I'm a supporter of capitalism, and I will freely admit this. The caveats I will insert are two:
1) A strong state is required to carry out these wars, colonization, and rape of resources/peoples. Capitalism, being an economic system, says nothing about what kind of state structures we should have, other than that they should be minimally involved in market regulation/business transactions. If we hold also to the small government model, with a non-expansionist, solely defensive military, that I support, we would not see this.
2) Being part of the economic periphery, in which a country serves largely as a labor base and as the seat of key resources to be used by other countries, is simply part of the cycle that just about every country goes through before becoming first-world. Even the western world, which is so prosperous today, mostly started out on this periphery (outside of England, Holland, and France) once capitalism became the prevailing economic model in the western world. Today we can see India and China starting to shift in toward the economic core, and they will each be first-world nations, probably within a few decades.
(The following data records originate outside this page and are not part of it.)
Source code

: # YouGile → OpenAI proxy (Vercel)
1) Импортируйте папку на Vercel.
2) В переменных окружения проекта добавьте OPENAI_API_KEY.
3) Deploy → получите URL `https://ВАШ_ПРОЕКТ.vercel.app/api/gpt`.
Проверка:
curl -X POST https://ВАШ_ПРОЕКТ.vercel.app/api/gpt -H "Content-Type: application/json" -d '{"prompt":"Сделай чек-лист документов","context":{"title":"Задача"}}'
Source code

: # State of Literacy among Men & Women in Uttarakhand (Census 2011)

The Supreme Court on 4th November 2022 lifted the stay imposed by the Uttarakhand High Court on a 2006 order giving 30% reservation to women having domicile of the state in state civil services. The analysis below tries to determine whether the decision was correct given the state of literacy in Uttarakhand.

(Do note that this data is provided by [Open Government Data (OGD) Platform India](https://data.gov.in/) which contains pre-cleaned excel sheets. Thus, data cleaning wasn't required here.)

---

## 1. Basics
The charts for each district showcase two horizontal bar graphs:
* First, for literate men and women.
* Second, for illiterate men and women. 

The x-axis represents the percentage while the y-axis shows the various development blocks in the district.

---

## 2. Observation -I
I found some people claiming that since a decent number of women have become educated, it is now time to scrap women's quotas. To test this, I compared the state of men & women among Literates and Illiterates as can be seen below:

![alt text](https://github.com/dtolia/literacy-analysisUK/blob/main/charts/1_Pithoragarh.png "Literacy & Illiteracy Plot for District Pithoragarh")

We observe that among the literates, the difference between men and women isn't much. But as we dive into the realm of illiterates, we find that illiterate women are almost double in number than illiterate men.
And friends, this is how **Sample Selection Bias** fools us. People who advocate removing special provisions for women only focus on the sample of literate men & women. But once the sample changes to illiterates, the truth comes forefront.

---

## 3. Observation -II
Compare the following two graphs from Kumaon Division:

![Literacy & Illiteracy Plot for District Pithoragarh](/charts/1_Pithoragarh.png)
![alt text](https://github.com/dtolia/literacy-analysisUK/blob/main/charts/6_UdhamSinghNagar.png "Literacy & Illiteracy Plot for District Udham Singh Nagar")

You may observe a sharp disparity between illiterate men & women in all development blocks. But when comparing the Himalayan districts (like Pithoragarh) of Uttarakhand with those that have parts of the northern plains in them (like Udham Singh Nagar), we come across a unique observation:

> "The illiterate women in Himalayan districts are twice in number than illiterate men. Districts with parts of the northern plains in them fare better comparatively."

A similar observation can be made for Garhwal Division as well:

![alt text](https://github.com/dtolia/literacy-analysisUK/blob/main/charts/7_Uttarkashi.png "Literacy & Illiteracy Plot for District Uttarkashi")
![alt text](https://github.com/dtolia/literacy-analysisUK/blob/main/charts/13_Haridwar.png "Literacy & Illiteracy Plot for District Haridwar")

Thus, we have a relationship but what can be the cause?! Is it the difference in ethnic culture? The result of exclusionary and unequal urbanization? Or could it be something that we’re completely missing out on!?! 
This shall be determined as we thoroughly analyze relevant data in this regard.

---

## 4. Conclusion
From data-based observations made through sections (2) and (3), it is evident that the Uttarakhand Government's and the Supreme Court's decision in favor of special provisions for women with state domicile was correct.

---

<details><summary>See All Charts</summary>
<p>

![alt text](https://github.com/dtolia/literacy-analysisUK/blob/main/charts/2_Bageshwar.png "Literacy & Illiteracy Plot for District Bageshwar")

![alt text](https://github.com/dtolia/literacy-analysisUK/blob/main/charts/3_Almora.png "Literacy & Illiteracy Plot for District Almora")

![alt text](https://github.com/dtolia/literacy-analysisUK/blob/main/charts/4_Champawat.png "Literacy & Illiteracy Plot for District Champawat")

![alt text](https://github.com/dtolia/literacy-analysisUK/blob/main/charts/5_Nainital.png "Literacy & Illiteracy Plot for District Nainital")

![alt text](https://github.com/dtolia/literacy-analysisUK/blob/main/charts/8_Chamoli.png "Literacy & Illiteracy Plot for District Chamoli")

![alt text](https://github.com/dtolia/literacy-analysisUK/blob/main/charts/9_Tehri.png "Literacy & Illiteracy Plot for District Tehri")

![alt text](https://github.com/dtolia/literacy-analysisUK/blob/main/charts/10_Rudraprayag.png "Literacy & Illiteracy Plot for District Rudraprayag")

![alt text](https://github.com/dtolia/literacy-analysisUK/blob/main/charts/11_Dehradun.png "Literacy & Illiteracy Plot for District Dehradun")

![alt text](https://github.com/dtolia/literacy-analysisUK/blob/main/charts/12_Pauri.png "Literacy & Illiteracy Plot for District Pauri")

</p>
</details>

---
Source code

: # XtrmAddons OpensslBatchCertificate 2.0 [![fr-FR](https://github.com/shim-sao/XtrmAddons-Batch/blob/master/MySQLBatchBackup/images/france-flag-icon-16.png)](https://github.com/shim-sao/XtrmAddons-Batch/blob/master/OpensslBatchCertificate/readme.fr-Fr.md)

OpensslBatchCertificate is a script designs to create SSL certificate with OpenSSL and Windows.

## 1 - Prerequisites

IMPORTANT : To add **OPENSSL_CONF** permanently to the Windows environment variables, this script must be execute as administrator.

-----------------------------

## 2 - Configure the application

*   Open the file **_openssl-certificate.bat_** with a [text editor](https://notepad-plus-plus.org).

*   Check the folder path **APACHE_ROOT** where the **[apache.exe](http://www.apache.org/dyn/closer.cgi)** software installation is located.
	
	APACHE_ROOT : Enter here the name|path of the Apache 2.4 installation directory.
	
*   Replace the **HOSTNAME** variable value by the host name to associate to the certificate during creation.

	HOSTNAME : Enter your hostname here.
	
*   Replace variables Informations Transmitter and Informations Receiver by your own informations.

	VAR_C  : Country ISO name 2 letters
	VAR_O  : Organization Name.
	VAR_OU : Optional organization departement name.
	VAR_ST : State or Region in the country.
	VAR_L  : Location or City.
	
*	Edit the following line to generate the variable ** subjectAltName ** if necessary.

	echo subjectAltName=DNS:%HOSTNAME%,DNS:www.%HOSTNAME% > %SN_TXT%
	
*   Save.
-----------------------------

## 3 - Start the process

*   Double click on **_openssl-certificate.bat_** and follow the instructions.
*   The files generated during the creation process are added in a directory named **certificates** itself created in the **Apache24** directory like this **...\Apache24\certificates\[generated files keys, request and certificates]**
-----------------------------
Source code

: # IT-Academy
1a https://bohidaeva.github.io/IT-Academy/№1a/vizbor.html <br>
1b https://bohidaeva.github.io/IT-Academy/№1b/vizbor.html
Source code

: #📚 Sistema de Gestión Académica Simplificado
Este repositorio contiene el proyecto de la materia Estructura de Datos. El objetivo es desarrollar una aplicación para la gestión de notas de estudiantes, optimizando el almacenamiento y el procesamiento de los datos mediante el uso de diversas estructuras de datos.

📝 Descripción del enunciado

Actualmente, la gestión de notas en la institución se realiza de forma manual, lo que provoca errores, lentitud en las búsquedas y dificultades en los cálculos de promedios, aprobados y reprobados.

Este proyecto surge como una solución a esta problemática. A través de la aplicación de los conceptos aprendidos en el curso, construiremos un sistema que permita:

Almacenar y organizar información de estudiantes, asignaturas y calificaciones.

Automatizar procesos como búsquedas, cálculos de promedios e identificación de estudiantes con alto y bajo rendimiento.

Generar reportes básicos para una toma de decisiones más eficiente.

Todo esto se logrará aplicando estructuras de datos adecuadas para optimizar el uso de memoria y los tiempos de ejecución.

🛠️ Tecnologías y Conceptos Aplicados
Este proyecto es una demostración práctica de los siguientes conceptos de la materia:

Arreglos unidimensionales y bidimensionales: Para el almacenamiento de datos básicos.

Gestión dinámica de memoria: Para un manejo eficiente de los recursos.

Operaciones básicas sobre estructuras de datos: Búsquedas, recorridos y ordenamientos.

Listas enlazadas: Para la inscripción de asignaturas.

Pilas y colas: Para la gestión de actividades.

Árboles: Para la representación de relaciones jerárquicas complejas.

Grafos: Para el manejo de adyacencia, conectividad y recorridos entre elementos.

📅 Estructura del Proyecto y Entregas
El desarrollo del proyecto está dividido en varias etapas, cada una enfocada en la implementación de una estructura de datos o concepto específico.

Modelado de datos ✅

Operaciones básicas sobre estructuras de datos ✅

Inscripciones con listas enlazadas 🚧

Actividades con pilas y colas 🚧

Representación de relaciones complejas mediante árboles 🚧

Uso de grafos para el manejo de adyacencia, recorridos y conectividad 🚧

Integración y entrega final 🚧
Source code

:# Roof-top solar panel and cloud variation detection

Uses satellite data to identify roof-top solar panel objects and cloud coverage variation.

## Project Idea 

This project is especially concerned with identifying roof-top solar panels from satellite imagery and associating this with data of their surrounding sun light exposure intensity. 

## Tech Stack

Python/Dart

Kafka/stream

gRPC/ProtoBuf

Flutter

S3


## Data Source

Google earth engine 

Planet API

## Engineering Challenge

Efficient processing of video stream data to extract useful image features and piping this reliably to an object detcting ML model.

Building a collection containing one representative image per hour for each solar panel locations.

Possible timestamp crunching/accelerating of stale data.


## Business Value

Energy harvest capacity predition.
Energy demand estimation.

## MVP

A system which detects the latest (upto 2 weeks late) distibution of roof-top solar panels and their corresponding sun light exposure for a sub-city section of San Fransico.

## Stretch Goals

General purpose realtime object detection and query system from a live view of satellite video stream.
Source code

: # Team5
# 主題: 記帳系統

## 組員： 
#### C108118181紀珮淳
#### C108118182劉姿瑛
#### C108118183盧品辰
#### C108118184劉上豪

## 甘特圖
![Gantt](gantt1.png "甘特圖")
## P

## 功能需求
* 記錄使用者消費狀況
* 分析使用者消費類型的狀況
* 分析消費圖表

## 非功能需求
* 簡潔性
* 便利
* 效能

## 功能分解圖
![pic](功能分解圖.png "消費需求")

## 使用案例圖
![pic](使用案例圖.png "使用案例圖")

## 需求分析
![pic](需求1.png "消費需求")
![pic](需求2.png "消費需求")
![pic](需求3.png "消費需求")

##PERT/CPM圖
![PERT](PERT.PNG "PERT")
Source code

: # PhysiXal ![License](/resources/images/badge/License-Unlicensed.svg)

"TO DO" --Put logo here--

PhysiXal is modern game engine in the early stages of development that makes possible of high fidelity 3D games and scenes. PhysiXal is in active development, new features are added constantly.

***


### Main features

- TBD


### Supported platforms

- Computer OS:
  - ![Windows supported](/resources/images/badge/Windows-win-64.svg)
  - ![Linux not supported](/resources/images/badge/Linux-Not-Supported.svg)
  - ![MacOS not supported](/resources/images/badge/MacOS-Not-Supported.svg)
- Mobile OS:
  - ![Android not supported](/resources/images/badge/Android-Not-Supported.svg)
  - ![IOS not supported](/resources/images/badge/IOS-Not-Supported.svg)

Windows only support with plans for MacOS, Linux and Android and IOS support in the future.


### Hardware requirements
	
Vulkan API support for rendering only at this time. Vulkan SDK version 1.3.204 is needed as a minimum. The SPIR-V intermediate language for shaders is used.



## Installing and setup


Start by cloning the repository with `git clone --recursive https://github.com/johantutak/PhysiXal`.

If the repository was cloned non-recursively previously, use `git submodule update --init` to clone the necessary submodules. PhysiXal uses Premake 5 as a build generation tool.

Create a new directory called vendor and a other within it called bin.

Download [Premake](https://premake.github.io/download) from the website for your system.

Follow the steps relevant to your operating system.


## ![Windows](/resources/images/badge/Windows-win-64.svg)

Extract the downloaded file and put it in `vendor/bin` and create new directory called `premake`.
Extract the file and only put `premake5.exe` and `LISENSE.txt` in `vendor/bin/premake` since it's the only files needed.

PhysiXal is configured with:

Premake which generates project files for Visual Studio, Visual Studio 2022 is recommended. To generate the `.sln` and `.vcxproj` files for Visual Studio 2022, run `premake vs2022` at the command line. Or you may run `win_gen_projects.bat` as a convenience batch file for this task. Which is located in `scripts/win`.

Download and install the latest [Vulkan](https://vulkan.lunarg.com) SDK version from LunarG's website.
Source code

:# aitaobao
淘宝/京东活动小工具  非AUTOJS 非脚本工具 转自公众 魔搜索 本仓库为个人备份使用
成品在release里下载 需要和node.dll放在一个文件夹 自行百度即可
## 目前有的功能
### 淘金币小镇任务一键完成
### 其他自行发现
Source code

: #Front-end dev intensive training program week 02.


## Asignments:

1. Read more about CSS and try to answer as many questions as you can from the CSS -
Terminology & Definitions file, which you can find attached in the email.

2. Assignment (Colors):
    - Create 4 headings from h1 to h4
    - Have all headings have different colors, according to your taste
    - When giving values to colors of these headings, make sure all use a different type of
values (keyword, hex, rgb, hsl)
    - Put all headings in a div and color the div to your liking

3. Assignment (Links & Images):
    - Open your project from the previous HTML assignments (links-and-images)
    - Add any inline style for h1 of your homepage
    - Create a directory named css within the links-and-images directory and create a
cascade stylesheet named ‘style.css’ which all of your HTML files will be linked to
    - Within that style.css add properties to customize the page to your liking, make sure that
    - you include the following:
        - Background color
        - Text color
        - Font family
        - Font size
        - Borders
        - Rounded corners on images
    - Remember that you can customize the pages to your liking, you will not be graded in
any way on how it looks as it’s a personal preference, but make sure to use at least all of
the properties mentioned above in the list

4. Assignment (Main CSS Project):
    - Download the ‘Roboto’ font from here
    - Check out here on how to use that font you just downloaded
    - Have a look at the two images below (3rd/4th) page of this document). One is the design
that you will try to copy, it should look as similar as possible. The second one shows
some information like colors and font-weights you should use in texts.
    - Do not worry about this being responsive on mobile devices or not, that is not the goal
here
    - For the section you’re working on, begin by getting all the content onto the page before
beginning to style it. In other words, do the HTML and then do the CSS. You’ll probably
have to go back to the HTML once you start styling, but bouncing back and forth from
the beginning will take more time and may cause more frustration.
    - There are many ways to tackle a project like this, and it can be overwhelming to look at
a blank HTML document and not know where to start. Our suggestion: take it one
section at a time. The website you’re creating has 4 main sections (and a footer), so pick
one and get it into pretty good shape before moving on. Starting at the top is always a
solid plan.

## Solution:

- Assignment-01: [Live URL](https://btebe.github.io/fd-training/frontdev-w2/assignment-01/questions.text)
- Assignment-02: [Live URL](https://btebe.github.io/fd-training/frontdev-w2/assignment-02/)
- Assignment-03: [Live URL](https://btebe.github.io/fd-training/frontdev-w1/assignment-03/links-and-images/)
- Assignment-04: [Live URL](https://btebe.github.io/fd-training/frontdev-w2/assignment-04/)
In addition to these two points, I just want to reiterate that war and exploitation are hardly hallmarks of capitalism. First, businesses do not go to war with each other. Second, nations/empires/kingdoms/what have you warred with each other and economically exploited each other well before the world ever saw any economic model even approaching modern-day capitalism. Removing capitalism isn't going to solve any problems in that arena. Removing overblown state structures that have the power to do these things, however, will.